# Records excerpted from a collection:
◆ ◆ ◆ ◆ ◆
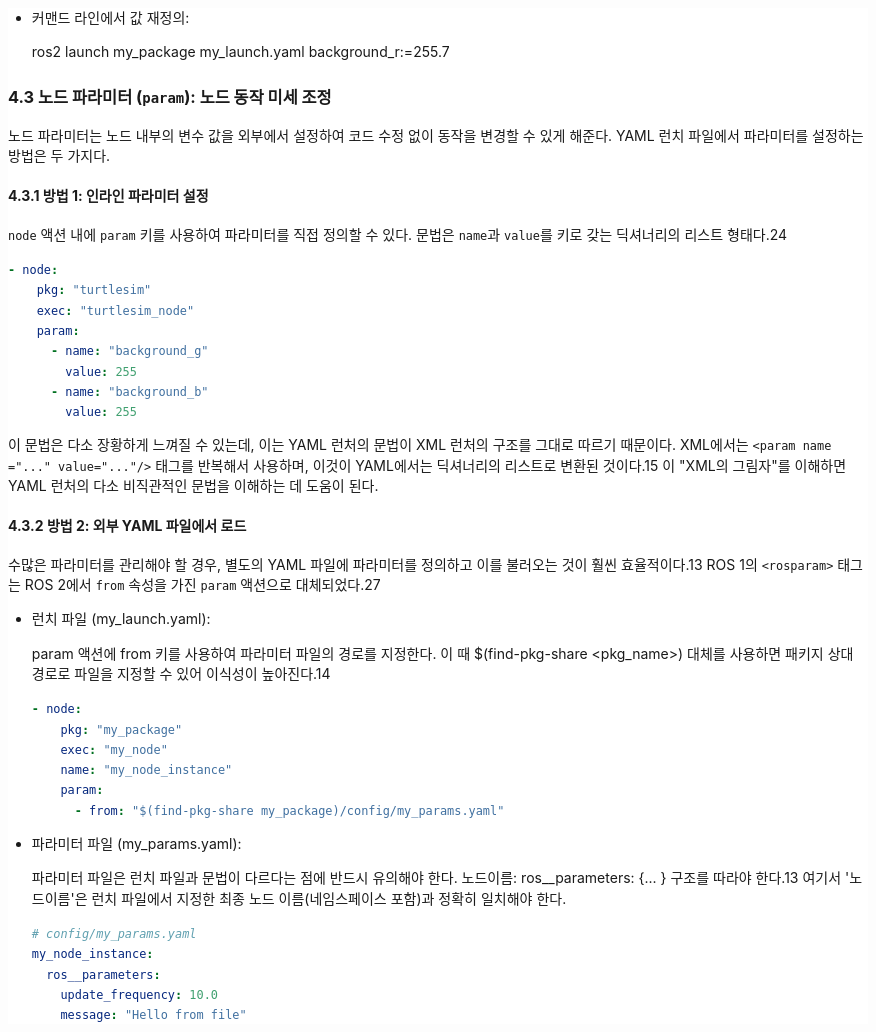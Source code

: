 - 커맨드 라인에서 값 재정의:

  ros2 launch my_package my_launch.yaml background_r:=255.7

### 4.3 노드 파라미터 (`param`): 노드 동작 미세 조정

노드 파라미터는 노드 내부의 변수 값을 외부에서 설정하여 코드 수정 없이 동작을 변경할 수 있게 해준다. YAML 런치 파일에서 파라미터를 설정하는 방법은 두 가지다.

#### 4.3.1 방법 1: 인라인 파라미터 설정

`node` 액션 내에 `param` 키를 사용하여 파라미터를 직접 정의할 수 있다. 문법은 `name`과 `value`를 키로 갖는 딕셔너리의 리스트 형태다.24

```YAML
- node:
    pkg: "turtlesim"
    exec: "turtlesim_node"
    param:
      - name: "background_g"
        value: 255
      - name: "background_b"
        value: 255
```

이 문법은 다소 장황하게 느껴질 수 있는데, 이는 YAML 런처의 문법이 XML 런처의 구조를 그대로 따르기 때문이다. XML에서는 `<param name="..." value="..."/>` 태그를 반복해서 사용하며, 이것이 YAML에서는 딕셔너리의 리스트로 변환된 것이다.15 이 "XML의 그림자"를 이해하면 YAML 런처의 다소 비직관적인 문법을 이해하는 데 도움이 된다.

#### 4.3.2 방법 2: 외부 YAML 파일에서 로드

수많은 파라미터를 관리해야 할 경우, 별도의 YAML 파일에 파라미터를 정의하고 이를 불러오는 것이 훨씬 효율적이다.13 ROS 1의 `<rosparam>` 태그는 ROS 2에서 `from` 속성을 가진 `param` 액션으로 대체되었다.27

- 런치 파일 (my_launch.yaml):

  param 액션에 from 키를 사용하여 파라미터 파일의 경로를 지정한다. 이 때 $(find-pkg-share <pkg_name>) 대체를 사용하면 패키지 상대 경로로 파일을 지정할 수 있어 이식성이 높아진다.14

  ```YAML
  - node:
      pkg: "my_package"
      exec: "my_node"
      name: "my_node_instance"
      param:
        - from: "$(find-pkg-share my_package)/config/my_params.yaml"
  ```

- 파라미터 파일 (my_params.yaml):

  파라미터 파일은 런치 파일과 문법이 다르다는 점에 반드시 유의해야 한다. 노드이름: ros__parameters: {... } 구조를 따라야 한다.13 여기서 '노드이름'은 런치 파일에서 지정한 최종 노드 이름(네임스페이스 포함)과 정확히 일치해야 한다.

  ```YAML
  # config/my_params.yaml
  my_node_instance:
    ros__parameters:
      update_frequency: 10.0
      message: "Hello from file"
  ```
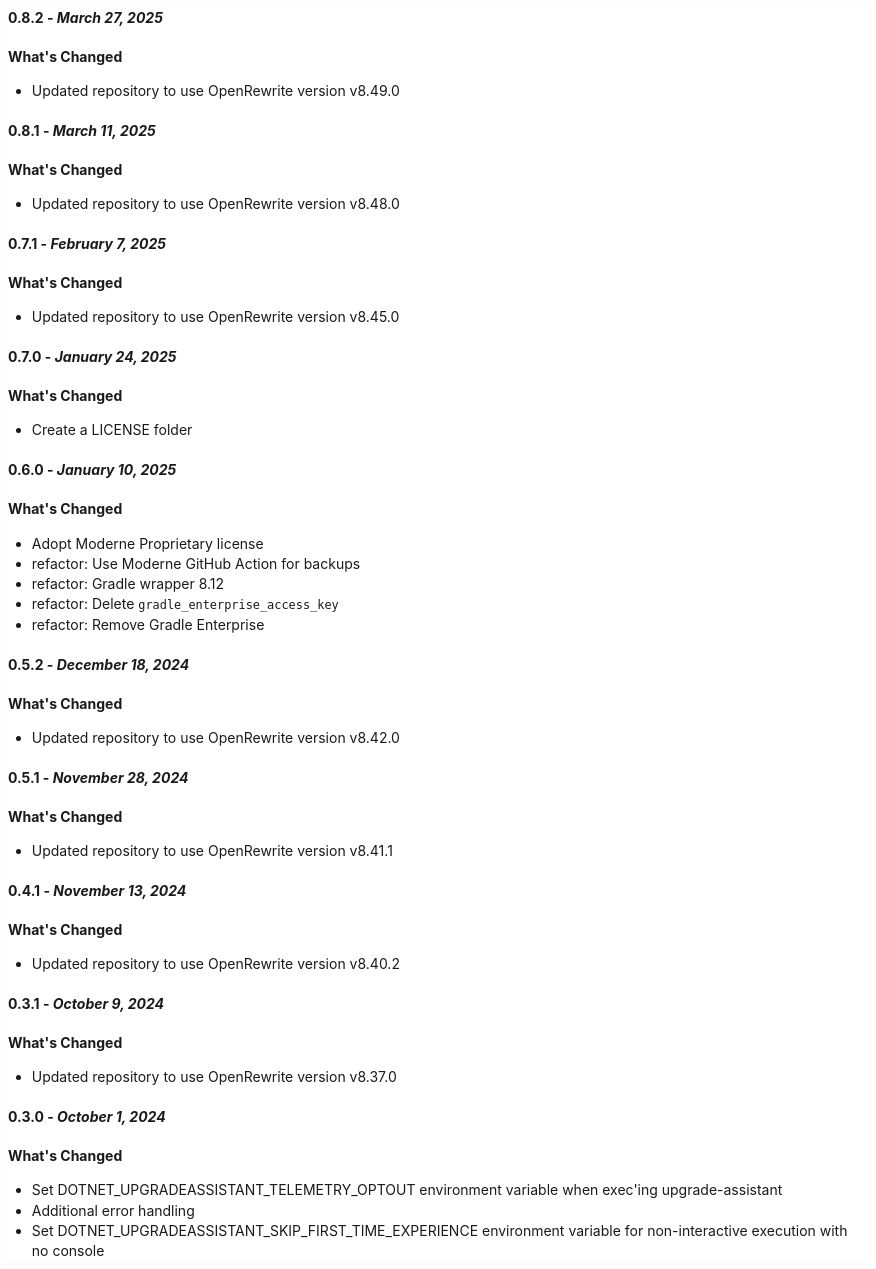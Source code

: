 #### 0.8.2 - *March 27, 2025*

**What's Changed**
* Updated repository to use OpenRewrite version v8.49.0

#### 0.8.1 - *March 11, 2025*

**What's Changed**
* Updated repository to use OpenRewrite version v8.48.0

#### 0.7.1 - *February 7, 2025*

**What's Changed**
* Updated repository to use OpenRewrite version v8.45.0

#### 0.7.0 - *January 24, 2025*

**What's Changed**
* Create a LICENSE folder




#### 0.6.0 - *January 10, 2025*

**What's Changed**
* Adopt Moderne Proprietary license
* refactor: Use Moderne GitHub Action for backups
* refactor: Gradle wrapper 8.12
* refactor: Delete `gradle_enterprise_access_key`
* refactor: Remove Gradle Enterprise

#### 0.5.2 - *December 18, 2024*

**What's Changed**
* Updated repository to use OpenRewrite version v8.42.0

#### 0.5.1 - *November 28, 2024*

**What's Changed**
* Updated repository to use OpenRewrite version v8.41.1

#### 0.4.1 - *November 13, 2024*

**What's Changed**
* Updated repository to use OpenRewrite version v8.40.2

#### 0.3.1 - *October 9, 2024*

**What's Changed**
* Updated repository to use OpenRewrite version v8.37.0

#### 0.3.0 - *October 1, 2024*

**What's Changed**
* Set DOTNET_UPGRADEASSISTANT_TELEMETRY_OPTOUT environment variable when exec'ing upgrade-assistant
* Additional error handling
* Set DOTNET_UPGRADEASSISTANT_SKIP_FIRST_TIME_EXPERIENCE environment variable for non-interactive execution with no console
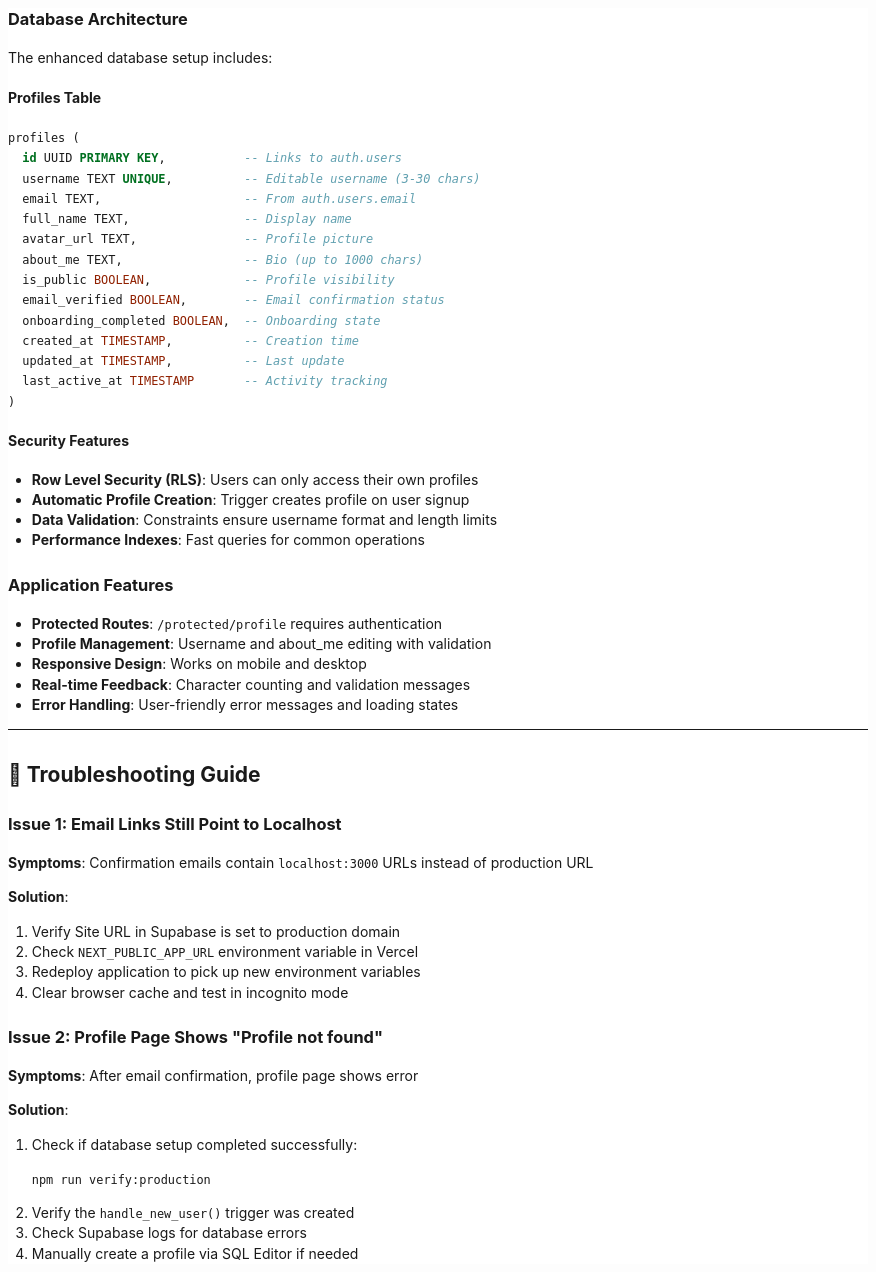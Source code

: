 ### Database Architecture
The enhanced database setup includes:

#### Profiles Table
```sql
profiles (
  id UUID PRIMARY KEY,           -- Links to auth.users
  username TEXT UNIQUE,          -- Editable username (3-30 chars)
  email TEXT,                    -- From auth.users.email
  full_name TEXT,                -- Display name
  avatar_url TEXT,               -- Profile picture
  about_me TEXT,                 -- Bio (up to 1000 chars)
  is_public BOOLEAN,             -- Profile visibility
  email_verified BOOLEAN,        -- Email confirmation status
  onboarding_completed BOOLEAN,  -- Onboarding state
  created_at TIMESTAMP,          -- Creation time
  updated_at TIMESTAMP,          -- Last update
  last_active_at TIMESTAMP       -- Activity tracking
)
```

#### Security Features
- **Row Level Security (RLS)**: Users can only access their own profiles
- **Automatic Profile Creation**: Trigger creates profile on user signup
- **Data Validation**: Constraints ensure username format and length limits
- **Performance Indexes**: Fast queries for common operations

### Application Features
- **Protected Routes**: `/protected/profile` requires authentication
- **Profile Management**: Username and about_me editing with validation
- **Responsive Design**: Works on mobile and desktop
- **Real-time Feedback**: Character counting and validation messages
- **Error Handling**: User-friendly error messages and loading states

---

## 🚨 Troubleshooting Guide

### Issue 1: Email Links Still Point to Localhost
**Symptoms**: Confirmation emails contain `localhost:3000` URLs instead of production URL

**Solution**:
1. Verify Site URL in Supabase is set to production domain
2. Check `NEXT_PUBLIC_APP_URL` environment variable in Vercel
3. Redeploy application to pick up new environment variables
4. Clear browser cache and test in incognito mode

### Issue 2: Profile Page Shows "Profile not found"
**Symptoms**: After email confirmation, profile page shows error

**Solution**:
1. Check if database setup completed successfully:
   ```bash
   npm run verify:production
   ```
2. Verify the `handle_new_user()` trigger was created
3. Check Supabase logs for database errors
4. Manually create a profile via SQL Editor if needed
◆ ◆ ◆ ◆ ◆
# Exercise:
If a line in the entries contains "value", copy it.

# Answer to this problem:
`node` 액션 내에 `param` 키를 사용하여 파라미터를 직접 정의할 수 있다. 문법은 `name`과 `value`를 키로 갖는 딕셔너리의 리스트 형태다.24
        value: 255
        value: 255
이 문법은 다소 장황하게 느껴질 수 있는데, 이는 YAML 런처의 문법이 XML 런처의 구조를 그대로 따르기 때문이다. XML에서는 `<param name="..." value="..."/>` 태그를 반복해서 사용하며, 이것이 YAML에서는 딕셔너리의 리스트로 변환된 것이다.15 이 "XML의 그림자"를 이해하면 YAML 런처의 다소 비직관적인 문법을 이해하는 데 도움이 된다.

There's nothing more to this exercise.